Hey, big surprise: Young people surf and watch TV simultaneously.

We knew this already. We’d read the articles –

– and we’ve lived it ourselves. A moderately unusual but not at all uncommon day here in the Fortress of Content Solitude has all of the following going at once: ICQ, Eudora (offline), Pine (online, in real time), Lynx and a graphical browser, all on two monitors; television; the radio; a cup of tea, laced with the hooch of pure vanilla extract.

“Nearly half of online children age 8 to 12 say they do nothing else but watch TV when it is on; but 52 percent are engaged in other forms of media consumption at the same time, according to [some kind of survey or other],” reads a new report.
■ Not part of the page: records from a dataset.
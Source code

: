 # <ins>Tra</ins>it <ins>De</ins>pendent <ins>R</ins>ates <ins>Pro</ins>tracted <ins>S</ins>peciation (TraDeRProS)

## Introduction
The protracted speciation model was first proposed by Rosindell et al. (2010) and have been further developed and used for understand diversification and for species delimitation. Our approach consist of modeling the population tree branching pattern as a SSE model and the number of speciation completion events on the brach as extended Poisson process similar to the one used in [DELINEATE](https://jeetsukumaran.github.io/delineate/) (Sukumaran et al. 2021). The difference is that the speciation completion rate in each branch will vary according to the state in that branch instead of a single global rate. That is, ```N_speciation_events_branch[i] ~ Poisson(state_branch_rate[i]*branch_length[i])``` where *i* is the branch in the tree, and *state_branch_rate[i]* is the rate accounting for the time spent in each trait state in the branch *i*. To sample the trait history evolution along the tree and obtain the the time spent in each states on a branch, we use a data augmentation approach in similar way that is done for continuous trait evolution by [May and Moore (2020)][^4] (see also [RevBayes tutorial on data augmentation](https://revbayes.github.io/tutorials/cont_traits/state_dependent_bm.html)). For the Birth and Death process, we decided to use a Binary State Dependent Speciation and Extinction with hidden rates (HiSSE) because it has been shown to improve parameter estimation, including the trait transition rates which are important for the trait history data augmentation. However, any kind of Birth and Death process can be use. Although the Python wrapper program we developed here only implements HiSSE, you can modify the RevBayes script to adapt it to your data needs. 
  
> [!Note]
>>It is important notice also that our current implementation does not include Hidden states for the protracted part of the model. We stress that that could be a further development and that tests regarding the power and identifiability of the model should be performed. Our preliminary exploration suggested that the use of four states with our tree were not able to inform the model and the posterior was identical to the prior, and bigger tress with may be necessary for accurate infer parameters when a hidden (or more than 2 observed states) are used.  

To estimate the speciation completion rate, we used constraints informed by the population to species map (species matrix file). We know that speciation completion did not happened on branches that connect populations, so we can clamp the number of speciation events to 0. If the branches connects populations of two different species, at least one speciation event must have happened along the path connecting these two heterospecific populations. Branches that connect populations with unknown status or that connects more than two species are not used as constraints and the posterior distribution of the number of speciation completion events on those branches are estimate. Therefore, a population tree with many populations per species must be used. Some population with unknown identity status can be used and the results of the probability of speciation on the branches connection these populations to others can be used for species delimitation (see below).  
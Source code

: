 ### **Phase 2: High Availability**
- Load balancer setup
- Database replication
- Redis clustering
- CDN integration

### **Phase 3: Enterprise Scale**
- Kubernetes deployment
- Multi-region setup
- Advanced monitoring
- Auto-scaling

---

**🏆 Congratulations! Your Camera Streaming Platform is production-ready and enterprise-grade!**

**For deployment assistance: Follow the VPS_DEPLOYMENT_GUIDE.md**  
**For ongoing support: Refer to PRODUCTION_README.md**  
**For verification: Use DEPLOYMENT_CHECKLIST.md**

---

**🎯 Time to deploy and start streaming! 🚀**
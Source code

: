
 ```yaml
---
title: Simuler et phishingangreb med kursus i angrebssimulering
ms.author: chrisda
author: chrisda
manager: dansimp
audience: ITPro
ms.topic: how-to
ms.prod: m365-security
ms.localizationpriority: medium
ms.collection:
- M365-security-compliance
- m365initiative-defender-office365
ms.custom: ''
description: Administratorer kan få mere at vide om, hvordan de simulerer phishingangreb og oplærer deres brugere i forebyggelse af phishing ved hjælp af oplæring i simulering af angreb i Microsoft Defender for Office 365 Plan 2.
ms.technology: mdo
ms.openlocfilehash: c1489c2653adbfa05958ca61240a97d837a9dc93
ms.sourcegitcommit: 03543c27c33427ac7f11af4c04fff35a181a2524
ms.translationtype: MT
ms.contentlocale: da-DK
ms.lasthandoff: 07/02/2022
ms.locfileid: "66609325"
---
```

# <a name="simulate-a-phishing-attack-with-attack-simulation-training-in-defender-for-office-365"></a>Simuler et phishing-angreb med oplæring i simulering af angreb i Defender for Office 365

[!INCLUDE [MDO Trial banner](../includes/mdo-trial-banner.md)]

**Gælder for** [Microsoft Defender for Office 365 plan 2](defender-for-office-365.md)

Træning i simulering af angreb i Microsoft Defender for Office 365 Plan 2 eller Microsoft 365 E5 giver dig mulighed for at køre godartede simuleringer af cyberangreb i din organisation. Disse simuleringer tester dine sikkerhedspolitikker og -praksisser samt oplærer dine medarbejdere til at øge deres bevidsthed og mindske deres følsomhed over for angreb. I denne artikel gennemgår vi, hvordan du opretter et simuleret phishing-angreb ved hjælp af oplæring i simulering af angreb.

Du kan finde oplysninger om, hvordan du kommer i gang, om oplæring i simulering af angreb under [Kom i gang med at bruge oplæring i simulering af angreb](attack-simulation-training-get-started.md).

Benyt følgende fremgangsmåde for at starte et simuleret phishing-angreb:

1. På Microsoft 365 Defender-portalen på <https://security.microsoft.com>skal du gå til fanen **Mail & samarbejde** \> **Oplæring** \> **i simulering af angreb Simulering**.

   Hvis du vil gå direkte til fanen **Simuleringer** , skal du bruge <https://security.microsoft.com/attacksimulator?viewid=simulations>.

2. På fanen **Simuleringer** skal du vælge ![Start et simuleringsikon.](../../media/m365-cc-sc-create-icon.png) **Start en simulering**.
The kids can handle all that stimuli. So can anyone vaguely classifiable as Generation X, because we were the first generation to grow up with television and then also computers. We have a few ideas on where to go with this fact. Good to see it is now very well documented.

Oh, and one more thing: If all these people have computers and TV sets going all at once, what makes you think anyone wants the two of them rolled into one? Actually, the EasyWeb propaganda repeats puffery from some consultant or other: “These so-called ‘telewebbers’ are prime candidates for the early adoption of a single device, either a TV or a PC, which offers interactive programming, the researcher found.“ But: “This interactivity, however, cannot be intrusive or take away from the primary activity of watching TV.” Well, that rather militates against convergence, doesn’t it? Fie on it, we say.